Il est prévu, en collaboration avec Suisse Tourisme, de privilégier la promotion des villes suisses. Lors de notre prochaine rencontre le 11 juin avec le Conseil fédéral et le ministre du tourisme, Guy Parmelin, nous aborderons essentiellement le soutien politique nécessaire, précisément pour l’hôtellerie urbaine. En outre, en vue du scrutin du 27 septembre, HotellerieSuisse coordonne une alliance touristique qui lancera sa propre campagne de votation dans les prochaines semaines pour contrer l’«initiative de résiliation». La fin des accords bilatéraux serait particulièrement dévastatrice pour l’industrie hôtelière urbaine.

Plusieurs établissements membres ne survivront pas à la crise, certaines cotisations disparaîtront.

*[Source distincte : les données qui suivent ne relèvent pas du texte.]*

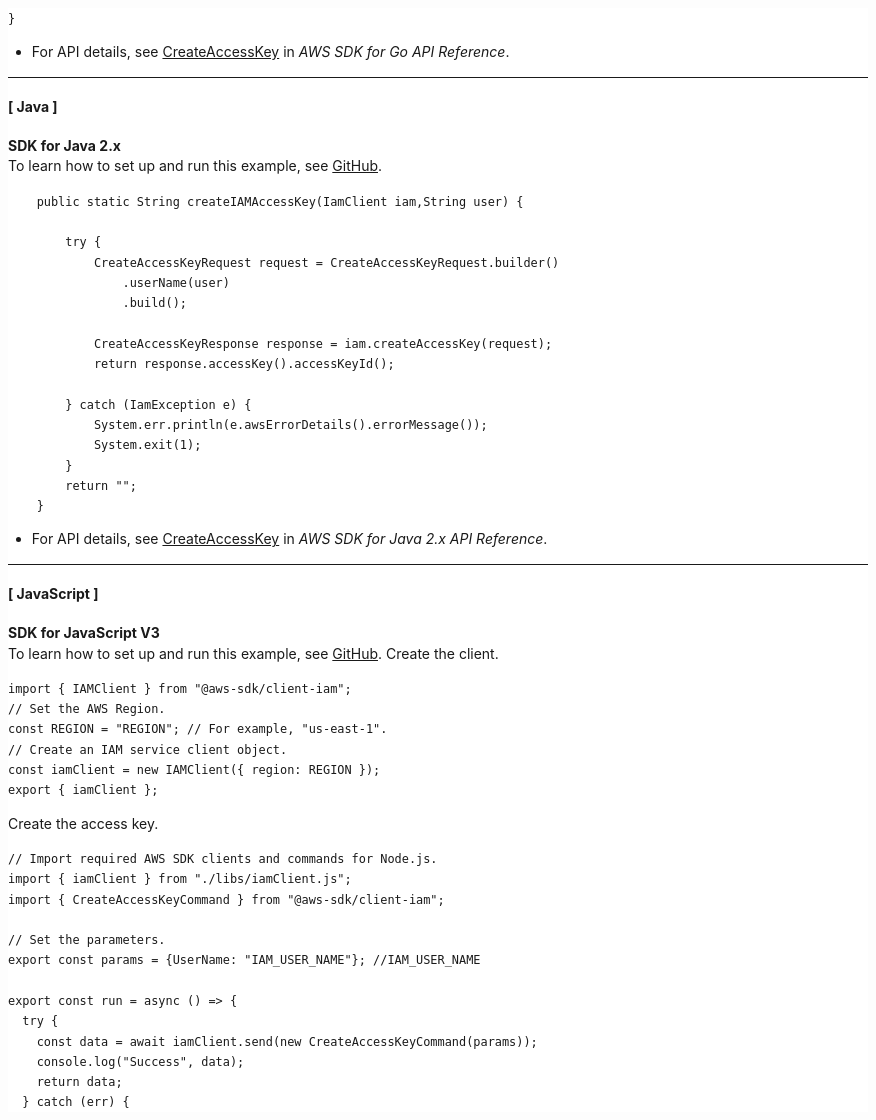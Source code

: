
 ```
}
```
+  For API details, see [CreateAccessKey](https://pkg.go.dev/github.com/aws/aws-sdk-go-v2/service/iam#Client.CreateAccessKey) in *AWS SDK for Go API Reference*\. 

------
#### [ Java ]

**SDK for Java 2\.x**  
 To learn how to set up and run this example, see [GitHub](https://github.com/awsdocs/aws-doc-sdk-examples/tree/main/javav2/example_code/iam#readme)\. 
  

```
    public static String createIAMAccessKey(IamClient iam,String user) {

        try {
            CreateAccessKeyRequest request = CreateAccessKeyRequest.builder()
                .userName(user)
                .build();

            CreateAccessKeyResponse response = iam.createAccessKey(request);
            return response.accessKey().accessKeyId();

        } catch (IamException e) {
            System.err.println(e.awsErrorDetails().errorMessage());
            System.exit(1);
        }
        return "";
    }
```
+  For API details, see [CreateAccessKey](https://docs.aws.amazon.com/goto/SdkForJavaV2/iam-2010-05-08/CreateAccessKey) in *AWS SDK for Java 2\.x API Reference*\. 

------
#### [ JavaScript ]

**SDK for JavaScript V3**  
 To learn how to set up and run this example, see [GitHub](https://github.com/awsdocs/aws-doc-sdk-examples/tree/main/javascriptv3/example_code/iam#code-examples)\. 
Create the client\.  

```
import { IAMClient } from "@aws-sdk/client-iam";
// Set the AWS Region.
const REGION = "REGION"; // For example, "us-east-1".
// Create an IAM service client object.
const iamClient = new IAMClient({ region: REGION });
export { iamClient };
```
Create the access key\.  

```
// Import required AWS SDK clients and commands for Node.js.
import { iamClient } from "./libs/iamClient.js";
import { CreateAccessKeyCommand } from "@aws-sdk/client-iam";

// Set the parameters.
export const params = {UserName: "IAM_USER_NAME"}; //IAM_USER_NAME

export const run = async () => {
  try {
    const data = await iamClient.send(new CreateAccessKeyCommand(params));
    console.log("Success", data);
    return data;
  } catch (err) {
```
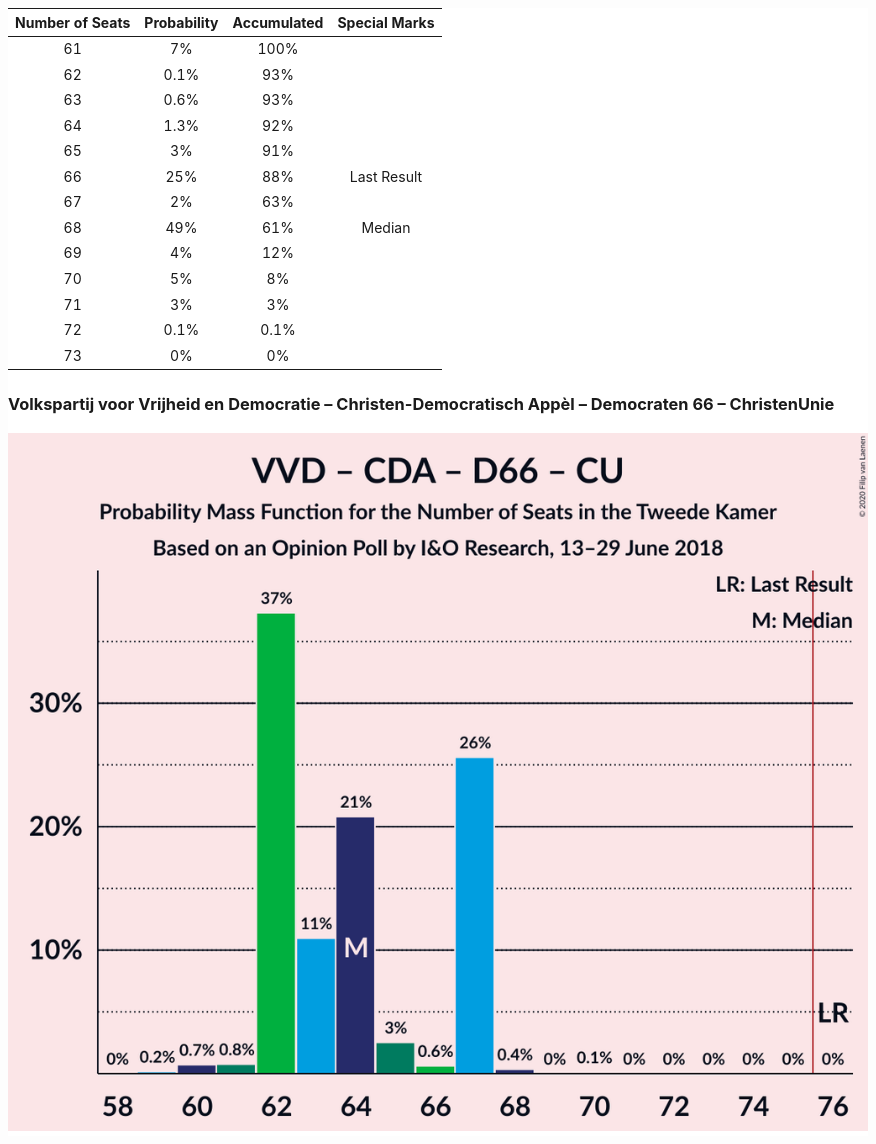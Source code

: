 | Number of Seats | Probability | Accumulated | Special Marks |
|:---------------:|:-----------:|:-----------:|:-------------:|
| 61 | 7% | 100% |  |
| 62 | 0.1% | 93% |  |
| 63 | 0.6% | 93% |  |
| 64 | 1.3% | 92% |  |
| 65 | 3% | 91% |  |
| 66 | 25% | 88% | Last Result |
| 67 | 2% | 63% |  |
| 68 | 49% | 61% | Median |
| 69 | 4% | 12% |  |
| 70 | 5% | 8% |  |
| 71 | 3% | 3% |  |
| 72 | 0.1% | 0.1% |  |
| 73 | 0% | 0% |  |

### Volkspartij voor Vrijheid en Democratie – Christen-Democratisch Appèl – Democraten 66 – ChristenUnie

![Graph with seats probability mass function not yet produced](2018-06-29-IOResearch-coalitions-seats-pmf-vvd–cda–d66–cu.png "Seats Probability Mass Function")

A quelles pertes vous attendez-vous?
Ma première préoccupation concerne nos membres. Les établissements qui étaient bien positionnés sur le marché avant la crise du coronavirus – et donc économiquement sains – ne devraient pas s’effondrer. Mais un sondage réalisé fin avril auprès de nos membres a révélé que jusqu’à 25% d’entre eux luttent pour leur survie à moyen terme. Tous nos efforts visent donc à éviter une telle rupture structurelle. Mais se hasarder à un pronostic aujourd’hui reviendrait à consulter une boule de cristal.

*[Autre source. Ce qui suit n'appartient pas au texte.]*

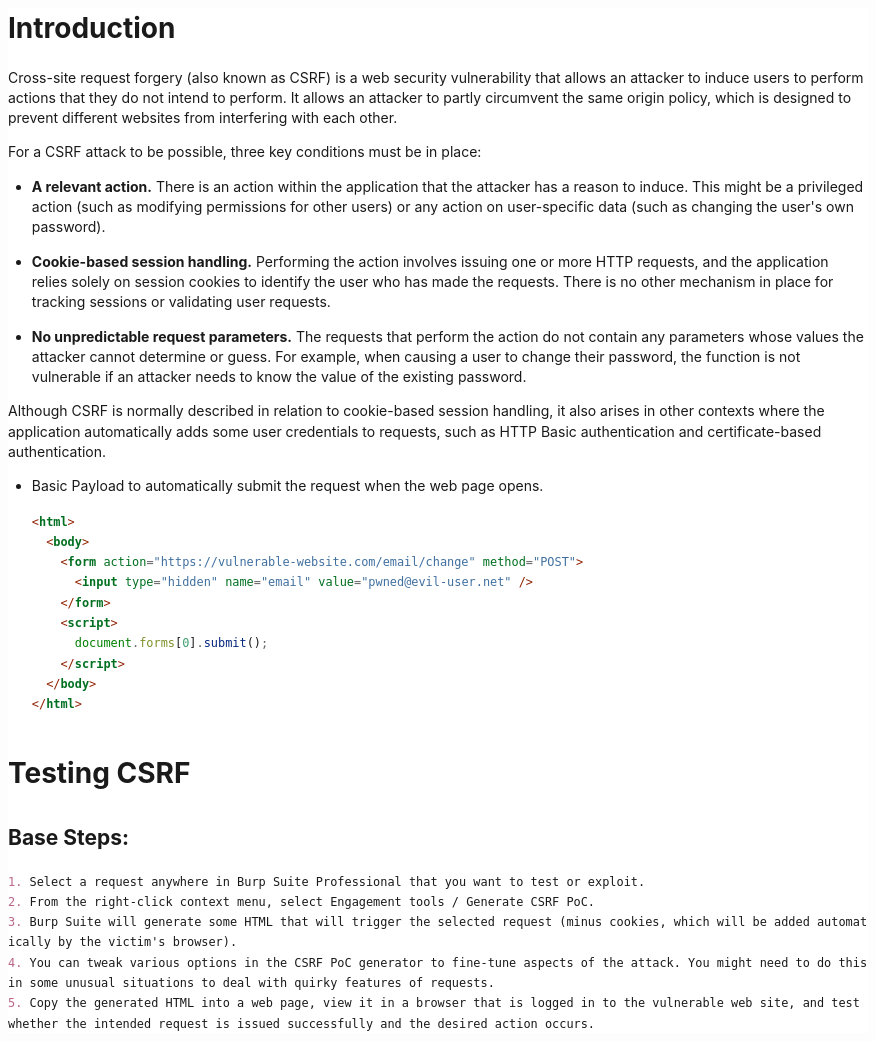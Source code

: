 # Introduction

Cross-site request forgery (also known as CSRF) is a web security vulnerability that allows an attacker to induce users to perform actions that they do not intend to perform. It allows an attacker to partly circumvent the same origin policy, which is designed to prevent different websites from interfering with each other.

For a CSRF attack to be possible, three key conditions must be in place:

- **A relevant action.** There is an action within the application that the attacker has a reason to induce. This might be a privileged action (such as modifying permissions for other users) or any action on user-specific data (such as changing the user's own password).

- **Cookie-based session handling.** Performing the action involves issuing one or more HTTP requests, and the application relies solely on session cookies to identify the user who has made the requests. There is no other mechanism in place for tracking sessions or validating user requests.
- **No unpredictable request parameters.** The requests that perform the action do not contain any parameters whose values the attacker cannot determine or guess. For example, when causing a user to change their password, the function is not vulnerable if an attacker needs to know the value of the existing password.

Although CSRF is normally described in relation to cookie-based session handling, it also arises in other contexts where the application automatically adds some user credentials to requests, such as HTTP Basic authentication and certificate-based authentication.

- Basic Payload to automatically submit the request when the web page opens.
    
    ```markdown
    <html>
      <body>
        <form action="https://vulnerable-website.com/email/change" method="POST">
          <input type="hidden" name="email" value="pwned@evil-user.net" />
        </form>
        <script>
          document.forms[0].submit();
        </script>
      </body>
    </html>
    ```
    

# Testing CSRF

## Base Steps:

```markdown
1. Select a request anywhere in Burp Suite Professional that you want to test or exploit.
2. From the right-click context menu, select Engagement tools / Generate CSRF PoC.
3. Burp Suite will generate some HTML that will trigger the selected request (minus cookies, which will be added automatically by the victim's browser).
4. You can tweak various options in the CSRF PoC generator to fine-tune aspects of the attack. You might need to do this in some unusual situations to deal with quirky features of requests.
5. Copy the generated HTML into a web page, view it in a browser that is logged in to the vulnerable web site, and test whether the intended request is issued successfully and the desired action occurs.
```
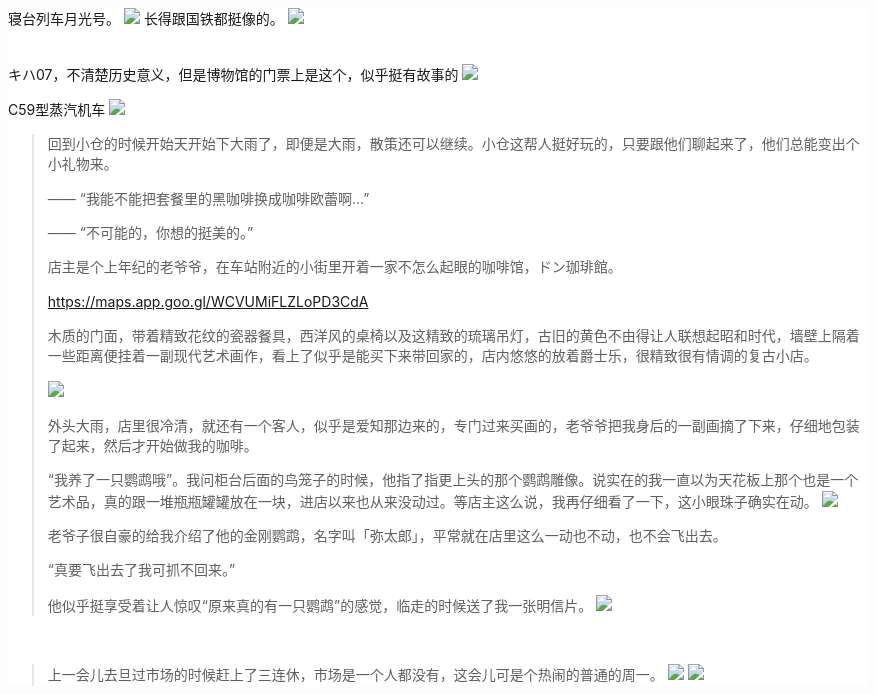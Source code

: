 寝台列车月光号。
<img src="https://s2.loli.net/2024/04/01/pRxjdDXA3E9tiZr.jpg"/>
长得跟国铁都挺像的。
<img src="https://s2.loli.net/2024/04/01/v6HeSJotNDqV9Li.jpg"/>

<br>
キハ07，不清楚历史意义，但是博物馆的门票上是这个，似乎挺有故事的
<img src="https://s2.loli.net/2024/04/01/s4B1IdbEGzcwDuC.jpg"/>

C59型蒸汽机车
<img src="https://s2.loli.net/2024/04/01/AFn1oLusHCbkBaU.jpg"/>
</blockquote>


<blockquote>
回到小仓的时候开始天开始下大雨了，即便是大雨，散策还可以继续。小仓这帮人挺好玩的，只要跟他们聊起来了，他们总能变出个小礼物来。

—— “我能不能把套餐里的黑咖啡换成咖啡欧蕾啊...”

—— “不可能的，你想的挺美的。”

店主是个上年纪的老爷爷，在车站附近的小街里开着一家不怎么起眼的咖啡馆，ドン珈琲館。

https://maps.app.goo.gl/WCVUMiFLZLoPD3CdA

木质的门面，带着精致花纹的瓷器餐具，西洋风的桌椅以及这精致的琉璃吊灯，古旧的黄色不由得让人联想起昭和时代，墙壁上隔着一些距离便挂着一副现代艺术画作，看上了似乎是能买下来带回家的，店内悠悠的放着爵士乐，很精致很有情调的复古小店。

<img src="https://s2.loli.net/2024/04/02/QWExyUXraTtP4Bn.jpg"/>

外头大雨，店里很冷清，就还有一个客人，似乎是爱知那边来的，专门过来买画的，老爷爷把我身后的一副画摘了下来，仔细地包装了起来，然后才开始做我的咖啡。

“我养了一只鹦鹉哦”。我问柜台后面的鸟笼子的时候，他指了指更上头的那个鹦鹉雕像。说实在的我一直以为天花板上那个也是一个艺术品，真的跟一堆瓶瓶罐罐放在一块，进店以来也从来没动过。等店主这么说，我再仔细看了一下，这小眼珠子确实在动。
<img src="https://s2.loli.net/2024/04/02/N3EFvJtrAaSdWzq.jpg"/>

老爷子很自豪的给我介绍了他的金刚鹦鹉，名字叫「弥太郎」，平常就在店里这么一动也不动，也不会飞出去。

“真要飞出去了我可抓不回来。”

他似乎挺享受着让人惊叹“原来真的有一只鹦鹉”的感觉，临走的时候送了我一张明信片。
<img src="https://s2.loli.net/2024/04/02/8Xg9DtrnypHuaOj.jpg"/>

</blockquote>

<br>

<blockquote>
上一会儿去旦过市场的时候赶上了三连休，市场是一个人都没有，这会儿可是个热闹的普通的周一。

<img src="https://s2.loli.net/2024/04/02/n2Xdot3T5bD48KW.jpg"/>

<img src="https://s2.loli.net/2024/04/02/NTlM9D7iFmqhWQG.jpg"/>

</blockquote>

HotellerieSuisse se trouve dans un processus de réorganisation global. Le coronavirus a-t-il influé sur les processus ou même sur les objectifs?
Il y a exactement quatre ans, les délégués d’HotellerieSuisse se sont donné une nouvelle perspective en tant qu’association d’établissements d’hébergement innovants et durables en Suisse. Avec, pour critère essentiel, l’information de nos clients et de nos membres. Depuis, nous avons considérablement transformé le siège administratif et modernisé l’association. En collaboration avec les associations régionales d’HotellerieSuisse, les instituts de formation, Hotela, des partenaires stratégiques tels que Suisse Tourisme, la Société suisse de crédit hôtelier ou les partenaires de notre réseau, nous encourageons à tous niveaux un rapprochement et un renforcement vers une organisation en réseau. Seule la coopération permettra de générer une valeur ajoutée pour nos membres. Et cette crise nous encourage encore davantage à poursuivre sur cette voie.

Le télétravail s’est imposé. HotellerieSuisse travaillera-t-elle différemment à l’avenir?
Le siège administratif d’HotellerieSuisse n’a pas attendu les recommandations du Conseil fédéral en raison de la crise du coronavirus pour promouvoir le télétravail. Les expériences partagées ces dernières semaines vont certainement contribuer à instaurer à l’avenir un mix d’options en matière de lieux et de formes de travail, tant pour notre propre personnel que dans le monde économique en général. 

Où se trouvera la branche dans trois ans?
Dans trois ans, le secteur de l’hébergement aura surmonté la crise actuelle et se sera redressé ou adapté. Le tourisme se sentira beaucoup plus engagé en termes de durabilité économique, sociale et écologique. Et la numérisation en cours aura évidemment dynamisé notre branche. La coopération entre les associations nationales du tourisme restera aussi cruciale qu’efficace, ce qui renforcera le secteur de l’hébergement dans son ensemble.